String Theory: Proposals for Why Dimensions Sometimes Uncurl - dummies

String Theory: Proposals for Why Dimensions Sometimes Uncurl

By Andrew Zimmerman Jones, Daniel Robbins

Most string theory proposals have been based on the concept that the extra dimensions required by the theory are curled up so small that they can’t be observed. With M-theory and brane worlds, it may be possible to overcome this restriction.

A few scenarios have been proposed to try to describe a mathematically coherent version of M-theory, which would allow the extra dimensions to be extended. If any of these scenarios hold true, they have profound implications for how (and where) physicists should be looking for the extra dimensions of string theory.

Measurable dimensions

One model that has gotten quite a bit of attention was proposed in 1998 by Savas Dimopoulos, Nima Arkani-Hamed, and Gia Dvali. In this theory, some of the extra dimensions could be as large as a millimeter without contradicting known experiments, which means that it may be possible to observe their effects in experiments conducted at CERN’s Large Hadron Collider (LHC).

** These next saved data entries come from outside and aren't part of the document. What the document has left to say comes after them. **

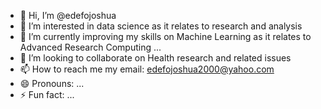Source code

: - 👋 Hi, I’m @edefojoshua
- 👀 I’m interested in data science as it relates to research and analysis
- 🌱 I’m currently improving my skills on Machine Learning as it relates to Advanced Research Computing ...
- 💞️ I’m looking to collaborate on Health research and related issues
- 📫 How to reach me my email: edefojoshua2000@yahoo.com
- 😄 Pronouns: ...
- ⚡ Fun fact: ...

<!---
edefojoshua/edefojoshua is a ✨ special ✨ repository because its `README.md` (this file) appears on your GitHub profile.
You can click the Preview link to take a look at your changes.
--->
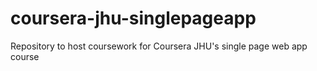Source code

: # coursera-jhu-singlepageapp
Repository to host coursework for Coursera JHU's single page web app course
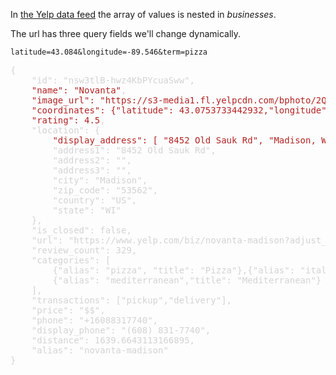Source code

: In <a href="https://nameless-tundra-27404.herokuapp.com/go/?fn=yelp&latitude=43.084&longitude=-89.546&term=pizza&limit=1" target="_blank">the Yelp data feed</a> the array of values is nested in _businesses_.

The url has three query fields we'll change dynamically.

    latitude=43.084&longitude=-89.546&term=pizza
<div class="expander" caption="Data">
<pre style='color:lightgray'>
{
    "id": "nsw3tlB-hwz4KbPYcuaSww",
    <span style="color:firebrick">"name": "Novanta"</span>,
    <span style="color:firebrick">"image_url": "https://s3-media1.fl.yelpcdn.com/bphoto/2QtMzHr1ZNoflLzXKRza9A/o.jpg"</span>,
    <span style="color:firebrick">"coordinates": {"latitude": 43.0753733442932,"longitude": -89.5296266588608}</span>,
    <span style="color:firebrick">"rating": 4.5</span>,
    "location": {
        <span style="color:firebrick">"display_address": [ "8452 Old Sauk Rd", "Madison, WI 53562" ]</span>,
        "address1": "8452 Old Sauk Rd",
        "address2": "",
        "address3": "",
        "city": "Madison",
        "zip_code": "53562",
        "country": "US",
        "state": "WI"
    },
    "is_closed": false,
    "url": "https://www.yelp.com/biz/novanta-madison?adjust_creative=hAlq2S6c7S0nxZcdmjtkhA&utm_campaign=yelp_api_v3&utm_medium=api_v3_business_search&utm_source=hAlq2S6c7S0nxZcdmjtkhA",
    "review_count": 329,
    "categories": [
        {"alias": "pizza", "title": "Pizza"},{"alias": "italian","title": "Italian"},
        {"alias": "mediterranean","title": "Mediterranean"}
    ],
    "transactions": ["pickup","delivery"],
    "price": "$$",
    "phone": "+16088317740",
    "display_phone": "(608) 831-7740",
    "distance": 1639.6643113166895,
    "alias": "novanta-madison"
}
</pre>
</div>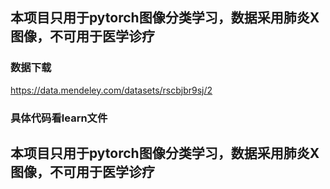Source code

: 
## 本项目只用于pytorch图像分类学习，数据采用肺炎X图像，不可用于医学诊疗

### 数据下载    
https://data.mendeley.com/datasets/rscbjbr9sj/2      

### 具体代码看learn文件

## 本项目只用于pytorch图像分类学习，数据采用肺炎X图像，不可用于医学诊疗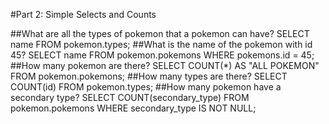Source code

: #Part 2: Simple Selects and Counts

##What are all the types of pokemon that a pokemon can have?
SELECT name FROM pokemon.types;
##What is the name of the pokemon with id 45?
SELECT name FROM pokemon.pokemons WHERE pokemons.id = 45;
##How many pokemon are there?
SELECT COUNT(*)  AS "ALL POKEMON" FROM pokemon.pokemons;
##How many types are there?
SELECT COUNT(id) FROM pokemon.types;
##How many pokemon have a secondary type?
SELECT COUNT(secondary_type) FROM pokemon.pokemons WHERE secondary_type IS NOT NULL;
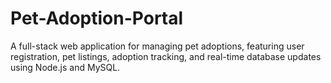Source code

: # Pet-Adoption-Portal
A full-stack web application for managing pet adoptions, featuring user registration, pet listings, adoption tracking, and real-time database updates using Node.js and MySQL.
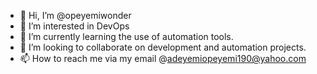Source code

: - 👋 Hi, I’m @opeyemiwonder
- 👀 I’m interested in DevOps
- 🌱 I’m currently learning the use of automation tools.
- 💞️ I’m looking to collaborate on development and automation projects.
- 📫 How to reach me via my email @adeyemiopeyemi190@yahoo.com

When Dimopoulos introduced MDM at a 1998 supersymmetry conference, it was actually something of a subversive act. He was making a bold statement: Extra dimensions were as important, if not more so, than supersymmetry.

Many physicists believe that supersymmetry is the key physical principle that will prove to be the foundation of M-theory. Dimopoulos proposed that the extra dimensions — previously viewed as an unfortunate mathematical complication to be ignored as much as possible — could be the fundamental physical principle M-theory was looking for.

In MDM, a pair of extra dimensions could extend as far as a millimeter away from the 3-dimensional brane that we reside on. If they extend much more than a millimeter, someone would have noticed by now, but at a millimeter, the deviation from Newton’s law of gravity would be so slight that no one would be any the wiser. So because gravity is radiating out into extra dimensions, it would explain why gravity is so much weaker than the brane-bound forces.

The way this works is everything in our universe is trapped on our 3-dimensional brane except gravity, which can extend off of our brane to affect the other dimensions. Unlike in string theory, the extra dimensions wouldn’t be noticeable in experiments except for gravity probes, and in 1998, gravity hadn’t been tested at distances shorter than a millimeter.

Infinite dimensions: Randall-Sundrum models

If a millimeter-sized dimension turned heads, the 1999 proposal by Lisa Randall and Raman Sundrum was even more spectacular. In these Randall-Sundrum models, gravity behaves differently in different dimensions, depending on the geometry of the branes.

In the original Randall-Sundrum model, called RS1, they propose a brane that sets the strength of gravity. In this gravitybrane, the strength of gravity is extremely large. As you move in a fifth dimension away from the gravitybrane, the strength of gravity drops exponentially.

An important aspect of the RS1 model is that the strength of gravity depends only on the position within the fifth dimension. Because our entire 3-brane (this is a brane world scenario, where we’re trapped on a 3-brane of space) is at the same fifth-dimensional position, gravity is consistent everywhere in the 3-brane.

In a second scenario, called RS2 or localized gravity, Randall and Sundrum realized that the 3-brane that we’re stuck in could have its own gravitational influence. Though gravitons can drift away from the 3-brane into other dimensions, they can’t get very far because of the pull of our 3-brane. Even with large dimensions, the effects of gravity leaking into other dimensions would be incredibly small.

In both of these models, the key feature is that gravity on our own 3-brane is essentially always the same. If this weren’t the case, we’d have noticed the extra dimensions before now.

In 2000, Lisa Randall proposed another model with Andreas Karch called locally localized gravity. In this model, the extra dimension contained some negative vacuum energy. It goes beyond the earlier models, because it allows gravity to be localized in different ways in different regions. Our local area looks 4-dimensional and has 4-dimensional gravity, but other regions of the universe might follow different laws.